Collected data:
Content starts

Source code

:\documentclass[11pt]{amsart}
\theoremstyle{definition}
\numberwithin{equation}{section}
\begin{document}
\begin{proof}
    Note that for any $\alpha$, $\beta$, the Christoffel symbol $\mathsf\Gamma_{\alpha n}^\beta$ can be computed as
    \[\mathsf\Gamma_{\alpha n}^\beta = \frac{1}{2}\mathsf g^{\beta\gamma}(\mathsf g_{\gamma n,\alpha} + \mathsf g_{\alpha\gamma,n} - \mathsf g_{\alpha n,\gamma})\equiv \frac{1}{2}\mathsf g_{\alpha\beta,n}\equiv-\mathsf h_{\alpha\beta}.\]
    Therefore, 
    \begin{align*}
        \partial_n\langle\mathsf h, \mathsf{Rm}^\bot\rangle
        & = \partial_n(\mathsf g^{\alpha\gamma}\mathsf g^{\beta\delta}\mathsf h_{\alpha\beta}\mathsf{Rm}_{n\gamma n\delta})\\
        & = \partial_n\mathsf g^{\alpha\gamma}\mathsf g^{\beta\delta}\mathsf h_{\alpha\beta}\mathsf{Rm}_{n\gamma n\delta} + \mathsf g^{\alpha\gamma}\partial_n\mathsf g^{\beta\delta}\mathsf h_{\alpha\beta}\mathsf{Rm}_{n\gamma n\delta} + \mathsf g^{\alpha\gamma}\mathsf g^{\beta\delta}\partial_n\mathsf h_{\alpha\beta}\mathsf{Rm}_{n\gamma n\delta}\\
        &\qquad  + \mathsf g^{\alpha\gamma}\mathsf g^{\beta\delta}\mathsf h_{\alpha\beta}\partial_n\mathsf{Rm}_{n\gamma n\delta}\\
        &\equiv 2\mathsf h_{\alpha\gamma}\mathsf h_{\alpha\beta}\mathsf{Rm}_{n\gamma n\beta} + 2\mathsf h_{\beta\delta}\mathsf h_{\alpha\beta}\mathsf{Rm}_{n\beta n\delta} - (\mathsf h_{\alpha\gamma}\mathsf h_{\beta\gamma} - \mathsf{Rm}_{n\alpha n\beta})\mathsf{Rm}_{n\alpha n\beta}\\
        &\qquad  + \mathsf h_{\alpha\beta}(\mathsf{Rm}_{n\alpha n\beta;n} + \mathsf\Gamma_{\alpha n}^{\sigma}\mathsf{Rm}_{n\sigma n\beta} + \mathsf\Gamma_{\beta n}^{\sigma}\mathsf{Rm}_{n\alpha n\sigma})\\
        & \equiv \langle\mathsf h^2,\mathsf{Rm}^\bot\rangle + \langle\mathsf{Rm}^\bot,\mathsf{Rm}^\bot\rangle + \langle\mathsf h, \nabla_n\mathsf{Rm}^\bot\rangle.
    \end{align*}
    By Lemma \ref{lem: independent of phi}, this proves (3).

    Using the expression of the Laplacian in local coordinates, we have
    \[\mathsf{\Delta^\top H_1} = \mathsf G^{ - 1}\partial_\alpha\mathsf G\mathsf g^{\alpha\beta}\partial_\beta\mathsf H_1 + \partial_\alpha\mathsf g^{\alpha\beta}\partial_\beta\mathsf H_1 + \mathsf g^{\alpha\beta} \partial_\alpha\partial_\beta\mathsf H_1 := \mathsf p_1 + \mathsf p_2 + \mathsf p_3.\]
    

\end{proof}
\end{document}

Content ends

● **Activity**
The string "langle": state how many lines above contain it, giving nothing but the number.

● **Answer space**
2